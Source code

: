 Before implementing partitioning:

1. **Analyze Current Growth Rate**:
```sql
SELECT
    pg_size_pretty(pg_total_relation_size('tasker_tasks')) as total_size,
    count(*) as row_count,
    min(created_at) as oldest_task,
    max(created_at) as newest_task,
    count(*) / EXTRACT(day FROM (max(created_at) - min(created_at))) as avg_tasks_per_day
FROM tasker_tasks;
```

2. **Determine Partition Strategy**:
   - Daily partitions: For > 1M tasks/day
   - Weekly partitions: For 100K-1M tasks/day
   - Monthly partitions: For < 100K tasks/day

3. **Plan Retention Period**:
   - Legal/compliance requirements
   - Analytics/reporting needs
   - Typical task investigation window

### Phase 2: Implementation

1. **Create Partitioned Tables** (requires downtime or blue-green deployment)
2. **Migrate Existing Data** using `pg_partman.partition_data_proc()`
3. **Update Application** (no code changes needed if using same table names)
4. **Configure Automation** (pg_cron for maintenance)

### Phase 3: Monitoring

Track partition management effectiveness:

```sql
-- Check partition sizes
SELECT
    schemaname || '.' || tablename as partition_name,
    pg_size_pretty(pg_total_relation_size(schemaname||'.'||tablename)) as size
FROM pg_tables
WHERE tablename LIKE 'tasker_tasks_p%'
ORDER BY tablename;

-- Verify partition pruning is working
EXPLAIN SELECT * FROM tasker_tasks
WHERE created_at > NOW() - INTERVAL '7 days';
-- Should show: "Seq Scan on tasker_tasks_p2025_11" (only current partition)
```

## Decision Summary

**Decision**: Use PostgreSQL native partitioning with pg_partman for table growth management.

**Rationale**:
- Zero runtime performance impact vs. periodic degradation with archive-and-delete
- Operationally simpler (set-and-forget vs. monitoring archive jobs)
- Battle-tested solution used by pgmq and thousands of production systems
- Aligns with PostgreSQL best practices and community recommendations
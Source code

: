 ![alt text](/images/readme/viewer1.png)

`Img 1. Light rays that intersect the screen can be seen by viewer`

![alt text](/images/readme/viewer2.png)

....

Your assignment:
Reproduce, exactly and only, the lines running from the one with "2. **Migrate Existing" to the end of the listing above.

Output of the task:
2. **Migrate Existing Data** using `pg_partman.partition_data_proc()`
3. **Update Application** (no code changes needed if using same table names)
4. **Configure Automation** (pg_cron for maintenance)

### Phase 3: Monitoring

Track partition management effectiveness:

```sql
-- Check partition sizes
SELECT
    schemaname || '.' || tablename as partition_name,
    pg_size_pretty(pg_total_relation_size(schemaname||'.'||tablename)) as size
FROM pg_tables
WHERE tablename LIKE 'tasker_tasks_p%'
ORDER BY tablename;

-- Verify partition pruning is working
EXPLAIN SELECT * FROM tasker_tasks
WHERE created_at > NOW() - INTERVAL '7 days';
-- Should show: "Seq Scan on tasker_tasks_p2025_11" (only current partition)
```

## Decision Summary

**Decision**: Use PostgreSQL native partitioning with pg_partman for table growth management.

**Rationale**:
- Zero runtime performance impact vs. periodic degradation with archive-and-delete
- Operationally simpler (set-and-forget vs. monitoring archive jobs)
- Battle-tested solution used by pgmq and thousands of production systems
- Aligns with PostgreSQL best practices and community recommendations
Source code

: ![alt text](/images/readme/viewer1.png)

`Img 1. Light rays that intersect the screen can be seen by viewer`

![alt text](/images/readme/viewer2.png)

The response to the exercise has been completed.